Posts Tagged ‘BlackRock’

ShutDownDC (1)

ShutDownDC Protest

Today I encountered a protest. That’s not unusual, however. The same can be said almost any day of the week depending on where in you are here in the city. But today’s protest occurred at various locations around D.C. There was a similar protest at the beginning of this week as well. Entitled “ShutDownDC,” the protests were timed for the beginning and end of the week, along with strikes in a number of other cities, in order to coincide with the start of the United Nations Climate Action Summit in New York.

A coalition of several climate change and social justice groups participated in this week’s protests. The groups included climate change organizations: “Rising Tide North America” and “Extinction Rebellion DC.”  But it also included such diverse groups as “Code Pink: Women for Peace,” which describes itself as a grassroots peace and social justice movement working to end U.S.-funded wars and occupations, to challenge militarism globally and to redirect the resources used for those things; the “Democratic Socialists of America,” the largest socialist organization in the United States; “World BEYOND War,” a “global nonviolent movement to end war and establish a just and sustainable peace”; “Werk for Peace,” a queer and transgender rights movement, and; Black Lives Matter. According to a website for the events, the purpose of the protests were “to demand an immediate end to the age of fossil fuels, and a swift and just transition to renewable energy.”
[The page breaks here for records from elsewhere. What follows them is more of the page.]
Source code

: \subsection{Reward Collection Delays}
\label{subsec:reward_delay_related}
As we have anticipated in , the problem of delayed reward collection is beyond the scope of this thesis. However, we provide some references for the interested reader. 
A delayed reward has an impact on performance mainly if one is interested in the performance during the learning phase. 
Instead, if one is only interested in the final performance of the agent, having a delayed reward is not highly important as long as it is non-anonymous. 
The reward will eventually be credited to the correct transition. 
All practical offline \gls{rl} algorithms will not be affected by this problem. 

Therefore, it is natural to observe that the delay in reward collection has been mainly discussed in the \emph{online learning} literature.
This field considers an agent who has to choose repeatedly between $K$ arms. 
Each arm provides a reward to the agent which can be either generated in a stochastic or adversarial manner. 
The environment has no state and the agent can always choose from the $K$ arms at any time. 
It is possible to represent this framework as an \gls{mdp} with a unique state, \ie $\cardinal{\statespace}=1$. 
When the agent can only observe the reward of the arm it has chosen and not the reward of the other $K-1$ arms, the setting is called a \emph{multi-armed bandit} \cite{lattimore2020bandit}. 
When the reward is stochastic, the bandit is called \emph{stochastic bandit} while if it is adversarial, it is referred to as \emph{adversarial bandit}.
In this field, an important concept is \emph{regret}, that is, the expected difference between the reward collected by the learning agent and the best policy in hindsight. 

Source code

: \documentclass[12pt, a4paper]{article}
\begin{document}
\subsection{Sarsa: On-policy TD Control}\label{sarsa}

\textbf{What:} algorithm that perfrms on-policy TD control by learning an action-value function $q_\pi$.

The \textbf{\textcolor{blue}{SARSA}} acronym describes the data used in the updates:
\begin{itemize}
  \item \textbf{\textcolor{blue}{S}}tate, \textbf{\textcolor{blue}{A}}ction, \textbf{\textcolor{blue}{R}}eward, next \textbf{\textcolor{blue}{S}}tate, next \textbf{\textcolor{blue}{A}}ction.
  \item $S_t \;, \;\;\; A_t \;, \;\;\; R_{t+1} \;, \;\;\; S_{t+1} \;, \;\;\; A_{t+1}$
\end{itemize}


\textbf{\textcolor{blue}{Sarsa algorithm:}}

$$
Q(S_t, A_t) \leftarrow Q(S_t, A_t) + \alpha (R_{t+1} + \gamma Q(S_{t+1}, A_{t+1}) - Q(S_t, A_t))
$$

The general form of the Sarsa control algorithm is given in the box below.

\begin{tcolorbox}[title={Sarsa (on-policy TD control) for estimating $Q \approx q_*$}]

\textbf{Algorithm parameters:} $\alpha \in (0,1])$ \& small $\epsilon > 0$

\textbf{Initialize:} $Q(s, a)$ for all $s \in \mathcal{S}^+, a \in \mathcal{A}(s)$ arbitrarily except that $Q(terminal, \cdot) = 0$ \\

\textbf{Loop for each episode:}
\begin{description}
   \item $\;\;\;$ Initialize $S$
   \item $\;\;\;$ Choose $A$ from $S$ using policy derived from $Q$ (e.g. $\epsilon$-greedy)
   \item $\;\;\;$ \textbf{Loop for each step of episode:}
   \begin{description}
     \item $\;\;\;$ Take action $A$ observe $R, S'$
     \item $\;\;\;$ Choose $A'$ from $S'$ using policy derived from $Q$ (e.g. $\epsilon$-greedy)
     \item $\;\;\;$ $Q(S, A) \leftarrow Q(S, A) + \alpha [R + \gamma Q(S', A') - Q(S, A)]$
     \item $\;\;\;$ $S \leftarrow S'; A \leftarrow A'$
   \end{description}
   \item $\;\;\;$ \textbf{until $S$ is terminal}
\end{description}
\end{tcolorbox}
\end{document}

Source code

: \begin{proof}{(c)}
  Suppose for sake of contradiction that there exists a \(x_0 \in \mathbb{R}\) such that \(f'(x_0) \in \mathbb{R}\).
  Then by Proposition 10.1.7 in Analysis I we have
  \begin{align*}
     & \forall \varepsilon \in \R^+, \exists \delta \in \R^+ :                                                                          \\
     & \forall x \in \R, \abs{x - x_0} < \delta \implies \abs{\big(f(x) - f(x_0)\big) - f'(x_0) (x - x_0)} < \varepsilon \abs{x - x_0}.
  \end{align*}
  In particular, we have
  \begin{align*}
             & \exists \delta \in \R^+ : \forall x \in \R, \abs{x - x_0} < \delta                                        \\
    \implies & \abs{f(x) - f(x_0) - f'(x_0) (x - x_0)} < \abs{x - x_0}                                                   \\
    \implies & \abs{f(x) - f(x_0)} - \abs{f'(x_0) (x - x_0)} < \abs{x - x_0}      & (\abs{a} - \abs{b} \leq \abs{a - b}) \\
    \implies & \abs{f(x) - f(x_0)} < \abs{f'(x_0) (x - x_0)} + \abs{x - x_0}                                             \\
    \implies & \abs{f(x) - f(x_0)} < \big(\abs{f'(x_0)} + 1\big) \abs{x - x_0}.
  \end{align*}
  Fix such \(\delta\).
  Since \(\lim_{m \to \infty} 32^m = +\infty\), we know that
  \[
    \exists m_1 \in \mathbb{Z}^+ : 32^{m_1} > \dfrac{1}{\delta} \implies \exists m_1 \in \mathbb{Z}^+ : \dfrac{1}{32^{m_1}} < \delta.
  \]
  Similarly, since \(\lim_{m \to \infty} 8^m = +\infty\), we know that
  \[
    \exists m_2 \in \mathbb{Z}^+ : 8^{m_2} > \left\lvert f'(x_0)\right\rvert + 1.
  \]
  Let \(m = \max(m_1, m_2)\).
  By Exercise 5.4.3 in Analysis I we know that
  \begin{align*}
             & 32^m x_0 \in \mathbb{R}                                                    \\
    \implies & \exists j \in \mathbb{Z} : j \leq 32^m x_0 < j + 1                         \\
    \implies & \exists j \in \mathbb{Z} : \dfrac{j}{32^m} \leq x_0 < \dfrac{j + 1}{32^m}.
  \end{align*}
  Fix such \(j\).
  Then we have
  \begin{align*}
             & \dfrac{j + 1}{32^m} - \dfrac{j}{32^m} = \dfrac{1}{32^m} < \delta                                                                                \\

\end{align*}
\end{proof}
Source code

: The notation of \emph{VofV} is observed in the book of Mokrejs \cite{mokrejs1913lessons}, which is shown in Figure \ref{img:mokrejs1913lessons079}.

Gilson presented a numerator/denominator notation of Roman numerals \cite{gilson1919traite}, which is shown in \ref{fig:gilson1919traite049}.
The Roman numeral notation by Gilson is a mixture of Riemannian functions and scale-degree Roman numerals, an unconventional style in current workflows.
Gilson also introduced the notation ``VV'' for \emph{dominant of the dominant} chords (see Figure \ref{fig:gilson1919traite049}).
On Monday the protesters split up and blocked various major intersections and other key infrastructure in the city in an attempt to disrupt traffic and gridlock the city during morning rush hour. Today’s protest took the form of a march, causing rolling street closures and traffic backups. It started and ended at McPherson Square. Along the way they paused in front of certain companies and organizations in order to “call them out as fossil fuel villains.” They included the investment management company BlackRock, located about a block northeast of the White House. which the protest group accuses of being “the world’s largest investor in fossil fuels and deforestation”; the Environmental Protection Agency building on Pennsylvania Avenue, which they describe as stopping at nothing to destroy existing climate protections; the Trump International Hotel, which they say is a symbol of corporate influence in U.S. politics; and a branch of Wells Fargo Bank, which they contend has put $151 billion into fossil fuel industries in the past three years during “a time when really we should be thinking about the managed decline of the fossil fuel industry.”  The intent of today’s march was to again disrupt traffic and cause gridlock for commuters during the morning rush hour.

In general, a protest is a way of making opinions heard in an attempt to influence public opinion or government policy. In this case, however, I don’t think the protests were very effective in achieving that goal. When a protest is designed to disrupt traffic and inconvenience the average working person who is just trying to go to work to support themselves and their families, you lose the support of the very people you are trying to influence. You fail to influence or gain the support of the grassroots people needed to sway public opinion and influence government and corporate action.  And you can end up looking like self-absorbed attention seekers.